:: TASK INSTRUCTIONS ::
Only the lines from the one with "page of *Principia*" to the end of the data, both ends included, should be output, exactly as they stand and without pictures.

:: EXTRACTED ENTRIES ::

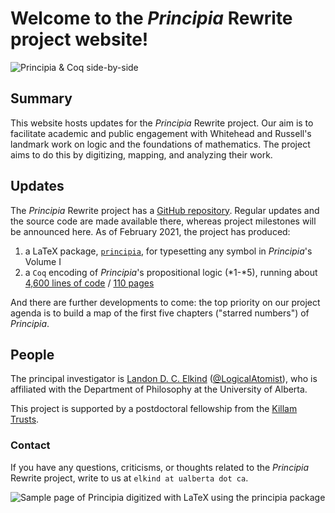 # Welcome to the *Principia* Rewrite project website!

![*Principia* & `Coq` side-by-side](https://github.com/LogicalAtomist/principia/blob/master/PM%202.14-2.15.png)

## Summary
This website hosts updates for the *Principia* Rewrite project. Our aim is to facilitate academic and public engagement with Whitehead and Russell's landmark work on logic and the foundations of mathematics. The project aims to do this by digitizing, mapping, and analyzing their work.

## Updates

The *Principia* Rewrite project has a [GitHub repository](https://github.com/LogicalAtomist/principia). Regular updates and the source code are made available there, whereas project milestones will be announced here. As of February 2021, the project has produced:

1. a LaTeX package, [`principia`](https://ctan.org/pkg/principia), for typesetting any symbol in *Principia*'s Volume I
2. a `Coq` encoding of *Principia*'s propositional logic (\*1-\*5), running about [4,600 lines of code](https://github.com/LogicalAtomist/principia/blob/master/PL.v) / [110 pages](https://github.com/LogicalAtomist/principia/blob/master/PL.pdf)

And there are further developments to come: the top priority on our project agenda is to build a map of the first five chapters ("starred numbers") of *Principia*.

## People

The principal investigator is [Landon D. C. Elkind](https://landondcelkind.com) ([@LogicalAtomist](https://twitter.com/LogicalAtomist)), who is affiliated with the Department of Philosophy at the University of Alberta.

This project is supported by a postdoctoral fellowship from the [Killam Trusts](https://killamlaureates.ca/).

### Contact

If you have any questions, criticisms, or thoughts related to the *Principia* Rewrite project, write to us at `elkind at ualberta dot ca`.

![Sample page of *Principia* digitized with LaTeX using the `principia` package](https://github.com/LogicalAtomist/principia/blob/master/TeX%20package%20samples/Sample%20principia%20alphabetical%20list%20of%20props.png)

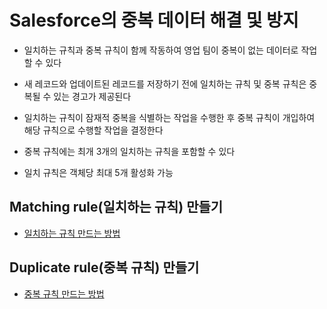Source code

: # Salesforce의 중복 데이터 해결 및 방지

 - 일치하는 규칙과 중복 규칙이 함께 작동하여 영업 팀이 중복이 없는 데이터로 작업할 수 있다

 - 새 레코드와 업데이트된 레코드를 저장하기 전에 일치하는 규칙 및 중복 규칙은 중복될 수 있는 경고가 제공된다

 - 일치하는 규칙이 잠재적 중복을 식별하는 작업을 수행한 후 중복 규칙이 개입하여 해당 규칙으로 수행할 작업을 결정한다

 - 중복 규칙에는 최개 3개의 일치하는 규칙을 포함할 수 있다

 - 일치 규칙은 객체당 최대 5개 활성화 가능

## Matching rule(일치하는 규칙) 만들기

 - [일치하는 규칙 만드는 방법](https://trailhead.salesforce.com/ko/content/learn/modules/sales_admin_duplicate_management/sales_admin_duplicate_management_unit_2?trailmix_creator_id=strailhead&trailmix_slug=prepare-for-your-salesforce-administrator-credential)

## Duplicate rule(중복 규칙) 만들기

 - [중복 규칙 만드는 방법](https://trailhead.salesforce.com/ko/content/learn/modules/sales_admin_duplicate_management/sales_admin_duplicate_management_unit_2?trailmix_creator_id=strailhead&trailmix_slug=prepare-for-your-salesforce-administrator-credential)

:: COMPLETED TASK ::
![Sample page of *Principia* digitized with LaTeX using the `principia` package](https://github.com/LogicalAtomist/principia/blob/master/TeX%20package%20samples/Sample%20principia%20alphabetical%20list%20of%20props.png)

Source code

: # Salesforce의 중복 데이터 해결 및 방지

 - 일치하는 규칙과 중복 규칙이 함께 작동하여 영업 팀이 중복이 없는 데이터로 작업할 수 있다

 - 새 레코드와 업데이트된 레코드를 저장하기 전에 일치하는 규칙 및 중복 규칙은 중복될 수 있는 경고가 제공된다

 - 일치하는 규칙이 잠재적 중복을 식별하는 작업을 수행한 후 중복 규칙이 개입하여 해당 규칙으로 수행할 작업을 결정한다

 - 중복 규칙에는 최개 3개의 일치하는 규칙을 포함할 수 있다

 - 일치 규칙은 객체당 최대 5개 활성화 가능

## Matching rule(일치하는 규칙) 만들기

 - [일치하는 규칙 만드는 방법](https://trailhead.salesforce.com/ko/content/learn/modules/sales_admin_duplicate_management/sales_admin_duplicate_management_unit_2?trailmix_creator_id=strailhead&trailmix_slug=prepare-for-your-salesforce-administrator-credential)

## Duplicate rule(중복 규칙) 만들기

 - [중복 규칙 만드는 방법](https://trailhead.salesforce.com/ko/content/learn/modules/sales_admin_duplicate_management/sales_admin_duplicate_management_unit_2?trailmix_creator_id=strailhead&trailmix_slug=prepare-for-your-salesforce-administrator-credential)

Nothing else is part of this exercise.